I am a Professor in the Department of History at McMaster University where I teach courses on the history of the Caribbean, Caribbean migration, imperial history, and the history of the African diaspora. I am also the former president of the Canadian Association of Latin American and Caribbean Studies.
I am affiliated with McMaster's Institute on Globalization and the Human Condition. I am also an associate fellow with the Centre for Research in Latin America and the Caribbean and am associated with the Harriet Tubman Institute for Research on the Global Migrations of African Peoples, both at York University. Before joining McMaster, I taught at York University, the Western Michigan University, and held a DuBois-Garvey-Rodney fellowship at the Center for African American and African Studies at the University of Michigan.

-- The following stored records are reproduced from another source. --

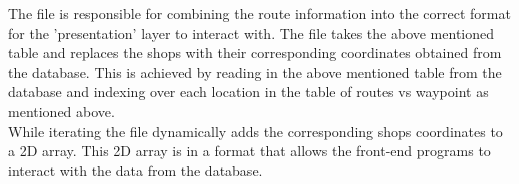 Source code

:\documentclass[10pt, a4paper, twocolumn]{scrartcl}
\begin{document}
				The file is responsible for combining the route information into the correct format for the 'presentation' layer to interact with. The file takes the above mentioned table and replaces the shops with their corresponding coordinates obtained from the database. This is achieved by reading in the above mentioned table from the database and indexing over each location in the table of routes vs waypoint as mentioned above. \\
				
				While iterating the file dynamically adds the corresponding shops coordinates to a 2D array. This 2D array is in a format that allows the front-end programs to interact with the data from the database. 
	
\end{document}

My research concentrates on the 19th and 20th century Caribbean in the context of the African diaspora and the British empire. I address such topics as urban history, gender, the history of childhood, and the social history of health and medicine.
My most recent book is Reproducing the British Caribbean: Sex, Gender, and Population Politics after Slavery (http://uncpress.unc.edu/books/12613.html University of North Carolina Press, 2014). It explores ideas and policies about population growth and infant and maternal welfare in British Caribbean colonies from the nineteenth century to the 1930s.
Banner by Joan Blaeu, Insulae Americanae (Amsterdam,1662). Taken from Jerome S. Handler and Michael L. Tuite Jr. "Caribbean, 1662." The Atlantic Slave Trade and
Slave Life in the Americas:
A Visual Record, http://hitchcock.itc.virginia.edu/Slavery/index.php. Ref. # A013.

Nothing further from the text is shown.